Information:
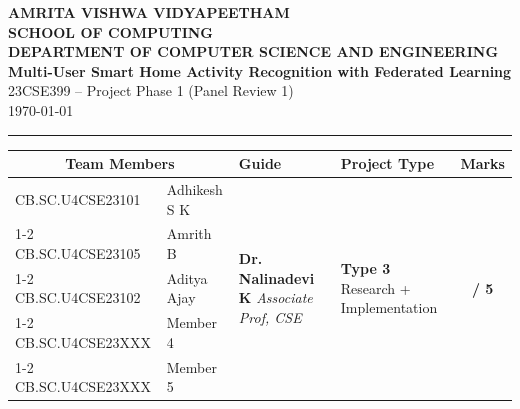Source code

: \documentclass[11pt, a4paper]{article}
\begin{document}
\noindent
\begin{minipage}{\textwidth}
    \centering
    {\Large \textbf{\textcolor{amritaMaroon}{
    AMRITA VISHWA VIDYAPEETHAM \\
    SCHOOL OF COMPUTING \\
    DEPARTMENT OF COMPUTER SCIENCE AND ENGINEERING \\
    }}} 
    \vspace{0.15cm}
    {\large \textbf{Multi-User Smart Home Activity Recognition with Federated Learning}} \\
    \vspace{0.08cm}
    23CSE399 -- Project Phase 1 (Panel Review 1) \\
    \today
\end{minipage}

\vspace{0.25cm}
\hrule
\vspace{0.2cm}

\noindent
\begin{center}
    \small
    \renewcommand{\arraystretch}{1.3}
    \setlength{\tabcolsep}{4pt}
    \begin{tabular}{|l|p{3.2cm}|p{3.8cm}|p{2.3cm}|c|}
        \hline
        \multicolumn{2}{|c|}{\textbf{Team Members}} & \textbf{Guide} & \textbf{Project Type} & \textbf{Marks} \\ 
        \hline
        \small CB.SC.U4CSE23101 & \small Adhikesh S K & \multirow{5}{=}{\raggedright \small \textbf{Dr. Nalinadevi K} \newline \textit{Associate Prof, CSE}} & \multirow{5}{=}{\raggedright \small \textbf{Type 3} \newline Research + Implementation} & \multirow{5}{*}{\textbf{\huge / 5}} \\ 
        \cline{1-2}
        \small CB.SC.U4CSE23105 & \small Amrith B &  &  &  \\ 
        \cline{1-2}
        \small CB.SC.U4CSE23102 & \small Aditya Ajay &  &  &  \\ 
        \cline{1-2}
        \small CB.SC.U4CSE23XXX & \small Member 4 &  &  &  \\
        \cline{1-2}
        \small CB.SC.U4CSE23XXX & \small Member 5 &  &  &  \\ 
        \hline
    \end{tabular}
\end{center}
\vspace{0.15cm}
\end{document}
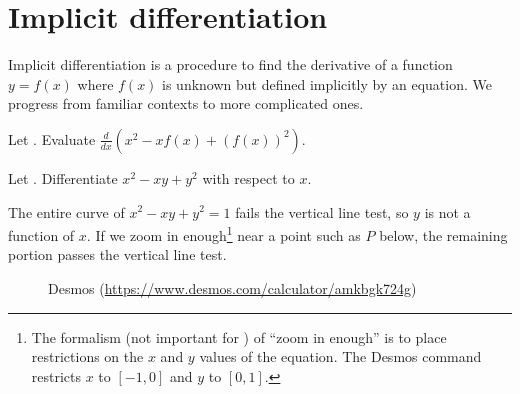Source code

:\documentclass[../main.tex]{subfiles}
\begin{document}
 \section{Implicit differentiation}

Implicit differentiation is a procedure to find the derivative of a function \(y = f(x)\) where \(f(x)\) is unknown but defined implicitly by an equation. We progress from familiar contexts to more complicated ones.

\begin{example}
  Let . Evaluate \(\frac{d}{dx}\left(x^{2} - xf(x) + \left(f(x)\right)^{2}\right)\).

\end{example}

\begin{example} \label{eg:implicit-differentiation-intro}
  Let . Differentiate \(x^{2} - xy + y^{2}\) with respect to \(x\).

  \blanks*
\end{example}

The entire curve of \(x^{2} - xy + y^{2} = 1\) fails the vertical line test, so \(y\) is not a function of \(x\). If we zoom in enough\footnote{The formalism (not important for \thiscourse{}) of \enquote{zoom in enough} is to place restrictions on the \(x\) and \(y\) values of the equation. The Desmos command  restricts \(x\) to \([-1,0]\) and \(y\) to \([0,1]\).} near a point such as \(P\) below, the remaining portion passes the vertical line test.

\begin{figure}[H]
  \centering

  
  \qquad
  
  \qquad
  

  \caption{Desmos (\url{https://www.desmos.com/calculator/amkbgk724g})}
\end{figure}
\clearpage
\end{document}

What you should do: Copy every line above in which the string "minipage" shows up.

Exercise solution:
\begin{minipage}{\textwidth}
\end{minipage}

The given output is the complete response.